The remainder of the paper is organized as follows: Sect. 2 discusses the potential impact of RSP4J in terms of use-cases, and afterwards presents the requirement analysis. Section 3 presents the background, concepts and definitions used throughout the rest of the paper, while Sect. 4 outlines architecture of RSP4J, its modules, and shows how it satisfies the requirements. In Sect. 5, we presents the related work. Finally, Sect. 6 concludes the paper and summarizes the most important contributions for RSP4J as a resource.

2 Impact: Use Cases and Requirements for an RSPQL API

In this section, we discuss the potential impact of RSP4J as a resource. To this extent, we present different use cases that concern state-of-the-art prototypes for Stream Reasoning and RDF Stream Processing. We highlight the challenges that such use cases unveil, and we elicit a set of requirements for RSP4J in order to address such challenges. Table 1 summarizes the relationship between the challenges (C\(_i\)) and requirements (R\(_j\)).

2.1 Use Cases

Fast Prototyping. In 2008, the first Stream Reasoner prototype came out [31]. Since then, the SR community has designed a number of working prototypes [5, 8, 19, 23], with the intent of proving the feasibility of the vision.
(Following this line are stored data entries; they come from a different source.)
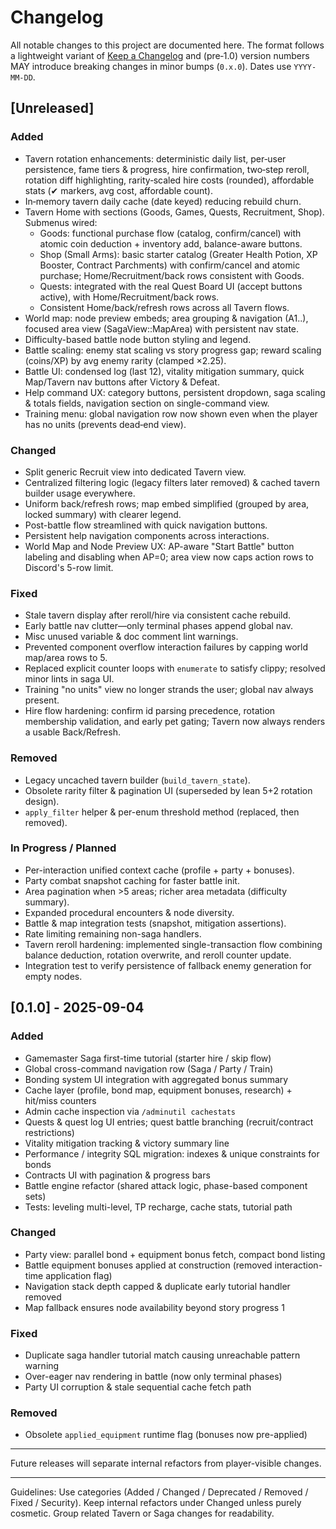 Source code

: # Changelog

All notable changes to this project are documented here. The format follows a lightweight variant of
[Keep a Changelog](https://keepachangelog.com/en/1.0.0/) and (pre‑1.0) version numbers MAY introduce
breaking changes in minor bumps (`0.x.0`). Dates use `YYYY-MM-DD`.

## [Unreleased]
### Added
- Tavern rotation enhancements: deterministic daily list, per‑user persistence, fame tiers & progress, hire confirmation, two‑step reroll, rotation diff highlighting, rarity‑scaled hire costs (rounded), affordable stats (✔ markers, avg cost, affordable count).
- In‑memory tavern daily cache (date keyed) reducing rebuild churn.
- Tavern Home with sections (Goods, Games, Quests, Recruitment, Shop). Submenus wired:
	- Goods: functional purchase flow (catalog, confirm/cancel) with atomic coin deduction + inventory add, balance-aware buttons.
	- Shop (Small Arms): basic starter catalog (Greater Health Potion, XP Booster, Contract Parchments) with confirm/cancel and atomic purchase; Home/Recruitment/back rows consistent with Goods.
	- Quests: integrated with the real Quest Board UI (accept buttons active), with Home/Recruitment/back rows.
	- Consistent Home/back/refresh rows across all Tavern flows.
- World map: node preview embeds; area grouping & navigation (A1..), focused area view (SagaView::MapArea) with persistent nav state.
- Difficulty-based battle node button styling and legend.
- Battle scaling: enemy stat scaling vs story progress gap; reward scaling (coins/XP) by avg enemy rarity (clamped ×2.25).
- Battle UI: condensed log (last 12), vitality mitigation summary, quick Map/Tavern nav buttons after Victory & Defeat.
- Help command UX: category buttons, persistent dropdown, saga scaling & totals fields, navigation section on single-command view.
 - Training menu: global navigation row now shown even when the player has no units (prevents dead‑end view).

### Changed
- Split generic Recruit view into dedicated Tavern view.
- Centralized filtering logic (legacy filters later removed) & cached tavern builder usage everywhere.
- Uniform back/refresh rows; map embed simplified (grouped by area, locked summary) with clearer legend.
- Post-battle flow streamlined with quick navigation buttons.
- Persistent help navigation components across interactions.
 - World Map and Node Preview UX: AP-aware "Start Battle" button labeling and disabling when AP=0; area view now caps action rows to Discord's 5-row limit.

### Fixed
- Stale tavern display after reroll/hire via consistent cache rebuild.
- Early battle nav clutter—only terminal phases append global nav.
- Misc unused variable & doc comment lint warnings.
 - Prevented component overflow interaction failures by capping world map/area rows to 5.
 - Replaced explicit counter loops with `enumerate` to satisfy clippy; resolved minor lints in saga UI.
 - Training "no units" view no longer strands the user; global nav always present.
- Hire flow hardening: confirm id parsing precedence, rotation membership validation, and early pet gating; Tavern now always renders a usable Back/Refresh.

### Removed
- Legacy uncached tavern builder (`build_tavern_state`).
- Obsolete rarity filter & pagination UI (superseded by lean 5+2 rotation design).
- `apply_filter` helper & per-enum threshold method (replaced, then removed).

### In Progress / Planned
- Per-interaction unified context cache (profile + party + bonuses).
- Party combat snapshot caching for faster battle init.
- Area pagination when >5 areas; richer area metadata (difficulty summary).
- Expanded procedural encounters & node diversity.
- Battle & map integration tests (snapshot, mitigation assertions).
- Rate limiting remaining non-saga handlers.
- Tavern reroll hardening: implemented single-transaction flow combining balance deduction, rotation overwrite, and reroll counter update.
 - Integration test to verify persistence of fallback enemy generation for empty nodes.

## [0.1.0] - 2025-09-04
### Added
- Gamemaster Saga first-time tutorial (starter hire / skip flow)
- Global cross-command navigation row (Saga / Party / Train)
- Bonding system UI integration with aggregated bonus summary
- Cache layer (profile, bond map, equipment bonuses, research) + hit/miss counters
- Admin cache inspection via `/adminutil cachestats`
- Quests & quest log UI entries; quest battle branching (recruit/contract restrictions)
- Vitality mitigation tracking & victory summary line
- Performance / integrity SQL migration: indexes & unique constraints for bonds
- Contracts UI with pagination & progress bars
- Battle engine refactor (shared attack logic, phase-based component sets)
- Tests: leveling multi-level, TP recharge, cache stats, tutorial path

### Changed
- Party view: parallel bond + equipment bonus fetch, compact bond listing
- Battle equipment bonuses applied at construction (removed interaction-time application flag)
- Navigation stack depth capped & duplicate early tutorial handler removed
- Map fallback ensures node availability beyond story progress 1

### Fixed
- Duplicate saga handler tutorial match causing unreachable pattern warning
- Over-eager nav rendering in battle (now only terminal phases)
- Party UI corruption & stale sequential cache fetch path

### Removed
- Obsolete `applied_equipment` runtime flag (bonuses now pre-applied)

---
Future releases will separate internal refactors from player-visible changes.

---
Guidelines: Use categories (Added / Changed / Deprecated / Removed / Fixed / Security). Keep internal refactors under Changed unless purely cosmetic. Group related Tavern or Saga changes for readability.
E-health, smart cities, and financial transaction are examples of use cases where such prototypes were successfully used. Nevertheless, the effort of designing and engineering good prototypes is extremely high, and often their maintenance is unsustainable. In fact, prototypes are often designed with a minimal set of requirements and without shared design principles. In such scenarios (C1) adding new operators, (C2) new types of data sources to consume, or (C3) experimenting with new optimisations techniques requires huge manual efforts or is almost impossible.

Comparable Research and Benchmarking. Aside developing proof-of-concepts, the SR/RSP communities have focused a lot on Comparative Research (CR) [24, 27] and benchmarking [3, 18, 22, 26, 32]. CR studies the differences and similarities across SR/RSP approaches. Stream Reasoners and RSP engines can only be compared when they employ the same semantics. Thus, a fair comparison demands a deep theoretical comprehension of the approaches, a proper formulation of the task to solve, and an adequate experimentation environment [28]. Consequently, it is currently hard to (C4) reproduce the behavior of existing approaches in a comparable way. Moreover, experimentation is limited by (C5) the lack of parametric solutions, i.e. the configurability of the operators allowing to match engine behavior. On the other hand, research on benchmarking aims at pushing the technological progress by guaranteeing a fair assessment. While some of the challenges are shared with CR [27, 28], benchmarking is empirical research. To this extent, (C6) monitoring both the execution of continuous queries, as well as (C7) the engine behavior at run-time are of paramount importance. Unfortunately, not all the existing prototypes provide such entry points, and only black-box analysis is possible, e.g. it is impossible to measure the performance of each of the engine’s internal operators.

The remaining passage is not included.